PDA

View Full Version : Python replace text



idn
May 1st, 2008, 04:42 PM
Hi, I am trying to develop a script which does a reasonable effort of figuring out the word count of my latex university essays. I have lots of refereces - like a good student :) - in my essays, that shouldnt actually contribute to the word count. They are all in the bibtex format, for example:

\cite{Nielsen:Overgaard:Pedersen:Stage:Stenild:200 6}

I was wondering is there a way to remove this text from a string in python. I have already written all the code to replace a bunch of other stuff (see attachment) but I am completely useless with regular expressions and can't figure out how to do this at all.

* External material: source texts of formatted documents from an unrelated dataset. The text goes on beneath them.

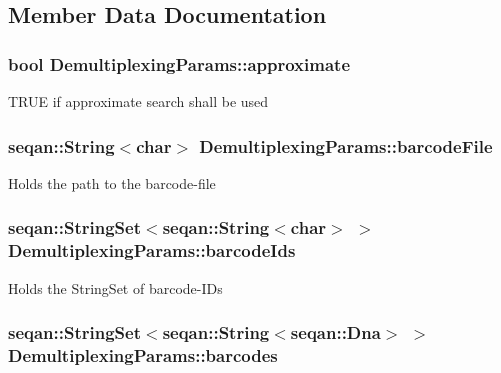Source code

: \subsection{Member Data Documentation}
\hypertarget{struct_demultiplexing_params_ae76872bea7b75ea020035f7825fc8210}{
\subsubsection[{approximate}]{\setlength{\rightskip}{0pt plus 5cm}bool Demultiplexing\-Params\-::approximate}}\label{struct_demultiplexing_params_ae76872bea7b75ea020035f7825fc8210}
T\-R\-U\-E if approximate search shall be used \hypertarget{struct_demultiplexing_params_a2b2b682fbf21f3ca8daafe3e9b83c0ca}{
\subsubsection[{barcode\-File}]{\setlength{\rightskip}{0pt plus 5cm}seqan\-::\-String$<$char$>$ Demultiplexing\-Params\-::barcode\-File}}\label{struct_demultiplexing_params_a2b2b682fbf21f3ca8daafe3e9b83c0ca}
Holds the path to the barcode-\/file \hypertarget{struct_demultiplexing_params_a1721fa9ad83112b0d2df9c2932bd00be}{
\subsubsection[{barcode\-Ids}]{\setlength{\rightskip}{0pt plus 5cm}seqan\-::\-String\-Set$<$seqan\-::\-String$<$char$>$ $>$ Demultiplexing\-Params\-::barcode\-Ids}}\label{struct_demultiplexing_params_a1721fa9ad83112b0d2df9c2932bd00be}
Holds the String\-Set of barcode-\/\-I\-Ds \hypertarget{struct_demultiplexing_params_aaeea114c00f19f6565047e507a74f90f}{
\subsubsection[{barcodes}]{\setlength{\rightskip}{0pt plus 5cm}seqan\-::\-String\-Set$<$seqan\-::\-String$<$seqan\-::\-Dna$>$ $>$ Demultiplexing\-Params\-::barcodes}}\label{struct_demultiplexing_params_aaeea114c00f19f6565047e507a74f90f}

Any help would be much appreciated

Jon

tseliot
May 1st, 2008, 04:58 PM
you don't have to use regular expressions for such things. If you're reading the file line by line you can make sure that, for example:

line.strip().startswith('\cite{') == False

EDIT: I didn't notice the attached file

WW
May 1st, 2008, 05:36 PM
I agree with tseliot--you don't need a regular expression.

Perhaps something like this:


# Remove all occurrences of \cite{*}
while lines.find("\cite{") != -1:
pre,copen,rest = lines.partition("\cite{")
citation,cclose,post = rest.partition("}")
lines = pre + post

It uses the partition() function of Python 2.5. If you are using 2.4, you could do something equivalent by using find() and pulling apart the string.

tseliot
May 1st, 2008, 05:46 PM
If you want to use re, try this:

pattern = r'\\cite{.*}\\n'
pat1 = re.compile(pattern)
m1 = pat1.match(lines)
if m1:
lines = lines.replace(m1.group(0), '')

WW
May 1st, 2008, 05:47 PM
P.S. In your code, you can replace this


# Seek to the start position in the file
fileHandle.seek(0)
fileList = fileHandle.readlines()
# Loop through each line in the file
for fileLine in fileList:
lines += fileLine

with this:


lines = fileHandle.read()

WW
May 1st, 2008, 06:17 PM
If you want to use re, try this:

pattern = r'\\cite{.*}\\n'
pat1 = re.compile(pattern)
m1 = pat1.match(lines)
if m1:
lines = lines.replace(m1.group(0), '')
This appears to assume that each \cite{} is on a line by itself. This is not a requirement in LaTeX.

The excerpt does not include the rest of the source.